SILVER CITY, Nev. — As part of Nevada’s celebration of Historic Preservation and Archaeological Awareness Month, there are dozens of May events and displays throughout the state. Among them is a display created by archaeologist Robert Elston that illustrates progress on a multi-year archaeological project funded through a National Science Foundation grant.
In 2016 long time Silver City resident Dr. Robert Elston (University of Nevada Reno), Dr. Dave Zeanah (Sacramento State), Dr. Brian Codding (University of Utah), and Dr. Craig Young (Far Western Anthropological Group), received a National Science Foundation grant for a multi-year archaeological project in Grass Valley, Nevada.
A new display at the Post Office in Silver City illustrates progress on their recent research focused on the Late Pleistocene between about 14,000 and 9,000 years ago after people first began to enter interior North America, and began to live here in the Great Basin.
The display can be seen during office hours at the U.S. Post Office in Silver City at 270 Main Street.
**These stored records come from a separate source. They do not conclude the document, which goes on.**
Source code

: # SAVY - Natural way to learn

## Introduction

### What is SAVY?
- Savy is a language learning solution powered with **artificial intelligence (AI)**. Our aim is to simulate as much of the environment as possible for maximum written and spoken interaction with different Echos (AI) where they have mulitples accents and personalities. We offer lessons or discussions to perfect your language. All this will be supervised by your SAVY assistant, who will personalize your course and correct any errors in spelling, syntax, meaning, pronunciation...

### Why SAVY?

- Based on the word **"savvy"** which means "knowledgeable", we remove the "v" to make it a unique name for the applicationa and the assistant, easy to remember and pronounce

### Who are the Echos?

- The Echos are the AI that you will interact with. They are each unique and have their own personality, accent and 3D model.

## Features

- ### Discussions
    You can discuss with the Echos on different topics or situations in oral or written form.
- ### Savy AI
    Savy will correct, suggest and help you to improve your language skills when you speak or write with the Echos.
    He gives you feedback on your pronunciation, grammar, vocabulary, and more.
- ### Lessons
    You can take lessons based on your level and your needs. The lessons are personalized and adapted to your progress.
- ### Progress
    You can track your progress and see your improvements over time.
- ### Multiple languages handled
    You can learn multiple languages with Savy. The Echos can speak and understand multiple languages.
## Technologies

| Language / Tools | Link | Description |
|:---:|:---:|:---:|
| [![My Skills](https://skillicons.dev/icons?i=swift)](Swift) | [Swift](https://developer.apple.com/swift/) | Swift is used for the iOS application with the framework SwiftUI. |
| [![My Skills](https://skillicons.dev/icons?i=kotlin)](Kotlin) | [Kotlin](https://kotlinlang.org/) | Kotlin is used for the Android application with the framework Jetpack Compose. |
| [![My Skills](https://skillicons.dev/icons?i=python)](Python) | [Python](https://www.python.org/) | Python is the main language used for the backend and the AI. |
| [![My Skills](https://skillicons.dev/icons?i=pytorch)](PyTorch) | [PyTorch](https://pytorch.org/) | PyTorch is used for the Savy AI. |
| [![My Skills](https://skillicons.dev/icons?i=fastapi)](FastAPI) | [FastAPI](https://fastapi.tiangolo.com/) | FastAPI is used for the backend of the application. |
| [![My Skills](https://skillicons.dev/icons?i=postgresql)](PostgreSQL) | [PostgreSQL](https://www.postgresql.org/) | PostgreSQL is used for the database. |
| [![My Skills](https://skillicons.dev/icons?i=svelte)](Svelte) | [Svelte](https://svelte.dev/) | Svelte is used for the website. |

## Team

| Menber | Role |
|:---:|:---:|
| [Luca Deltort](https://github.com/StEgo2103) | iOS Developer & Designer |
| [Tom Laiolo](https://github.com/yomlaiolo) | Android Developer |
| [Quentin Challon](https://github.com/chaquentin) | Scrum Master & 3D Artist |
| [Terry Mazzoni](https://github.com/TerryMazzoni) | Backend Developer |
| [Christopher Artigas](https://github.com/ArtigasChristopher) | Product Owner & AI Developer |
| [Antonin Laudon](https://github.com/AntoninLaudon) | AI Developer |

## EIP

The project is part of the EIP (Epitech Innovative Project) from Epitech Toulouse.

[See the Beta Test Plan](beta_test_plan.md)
For a full list of all the May events across the state, visit the website for Nevada’s State Historic Preservation Office.
About Robert Elston: Dr. Robert Elston’s long career in archaeology includes an enormous list of achievements. In 2004, he was awarded a Fulbright Scholar grant for research at Lanzhou University, Gansu Province, China where he studied climatic variation and human involvement in desertification on the arid margins of the Tengger Desert in Inner Mongolia and Gansu provinces, China.
In 2008 he was elected a Fellow of the American Association for the Advancement of Science.
In 2014, he was awarded the Nevada Archaeology Association's Silver Trowel Lifetime Achievement Award. The Silver Trowel Award is presented by NAA to professionals that have spent a majority of their professional career working in Nevada, have made outstanding, positive, and lasting contributions to archaeology in Nevada, and have maintained the highest standards of professionalism and ethics in the conduct of his or her career.
In Nevada, Dr. Elston’s contributions to the prehistory of the Washoe area, excavations at James Creek Shelter, and studies at Whirlwind Valley, Tosawihi, Stillwater Marsh, Railroad Valley, and many other places have “generated critical and ground-breaking data with respect to issues of chronology, prehistoric and ethnohistoric settlement patterns, lithic procurement and conveyance systems, and hunter-gatherer land-use.” He was also a founding member of the Nevada Archaeological Association and served on its board for the first years. During the 2014 Silver Trowell awards ceremony, archaeologist Dr. Mark Giambastiani noted, Dr. Elston’s “work continues to be important to Great Basin prehistory and will provide key components to future research across the region...”
Dr. Elston was also the Research Director for Intermountain Research and an independent archaeological consultant. He was a Visiting Lecturer in the Anthropology Department at the University of California, Davis from 1998 to 2001 and an Adjunct Professor in Anthropology at UNR and at the Desert Research Institute (DRI).